* [WHAT YOU ARE ASKED TO DO] For each line of the data below that contains "nefunguje", return that line.

RECORDED INFORMATION Block Start

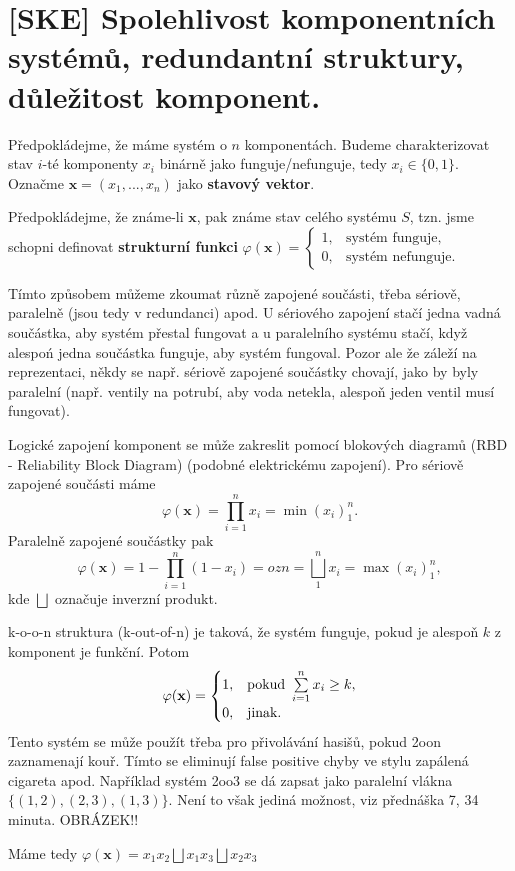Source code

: \chapter{[SKE] Spolehlivost komponentních systémů, redundantní struktury, důležitost komponent.}


\begin{define}
	Předpokládejme, že máme systém o $n$ komponentách. Budeme charakterizovat stav $i$-té komponenty $x_i$ binárně jako funguje/nefunguje, tedy $x_i\in\{0,1\}$. Označme $\textbf{x}=(x_1,...,x_n)$ jako \textbf{stavový vektor}. 
	
	Předpokládejme, že známe-li $\textbf{x}$, pak známe stav celého systému $S$, tzn. jsme schopni definovat \textbf{strukturní funkci} $\varphi(\textbf{x})=\begin{cases}
	1,&\text{systém funguje,}\\0,&\text{systém nefunguje.}
	\end{cases}$
\end{define}

Tímto způsobem můžeme zkoumat různě zapojené součásti, třeba sériově, paralelně (jsou tedy v redundanci) apod. U sériového zapojení stačí jedna vadná součástka, aby systém přestal fungovat a u paralelního systému stačí, když alespoń jedna součástka funguje, aby systém fungoval. Pozor ale že záleží na reprezentaci, někdy se např. sériově zapojené součástky chovají, jako by byly paralelní (např. ventily na potrubí, aby voda netekla, alespoň jeden ventil musí fungovat).

\begin{corollary}
	Logické zapojení komponent se může zakreslit pomocí blokových diagramů (RBD - Reliability Block Diagram) (podobné elektrickému zapojení). Pro sériově zapojené součásti máme 
$$ \varphi(\textbf{x})=\prod_{i=1}^{n}x_i=\min(x_i)_1^n.$$
Paralelně zapojené součástky pak
$$ \varphi(\textbf{x})=1-\prod_{i=1}^{n}(1-x_i)\equal{ozn}=\bigsqcup_1^n x_i=\max(x_i)_1^n, $$ kde $\bigsqcup$ označuje inverzní produkt.
\end{corollary}

\begin{corollary}
	k-o-o-n struktura (k-out-of-n) je taková, že systém funguje, pokud je alespoň $k$ z komponent je funkční. Potom
	$$ \varphi(\textbf{x})=\begin{cases}
	1,&\text{pokud }\sum\limits_{i=1}^{n} x_i\geq k,\\0,& \text{jinak.}
	\end{cases}$$
	Tento systém se může použít třeba pro přivolávání hasišů, pokud 2oon zaznamenají kouř. Tímto se eliminují false positive chyby ve stylu zapálená cigareta apod. Například systém 2oo3 se dá zapsat jako paralelní vlákna $\{(1,2), (2,3),(1,3)\}$. Není to však jediná možnost, viz přednáška 7, 34 minuta. OBRÁZEK!!
	
	Máme tedy $\varphi(\textbf{x})=x_1x_2\bigsqcup x_1x_3\bigsqcup x_2x_3$
\end{corollary}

RECORDED INFORMATION Block End

* [TASK RESPONSE]
	Předpokládejme, že máme systém o $n$ komponentách. Budeme charakterizovat stav $i$-té komponenty $x_i$ binárně jako funguje/nefunguje, tedy $x_i\in\{0,1\}$. Označme $\textbf{x}=(x_1,...,x_n)$ jako \textbf{stavový vektor}. 
	1,&\text{systém funguje,}\\0,&\text{systém nefunguje.}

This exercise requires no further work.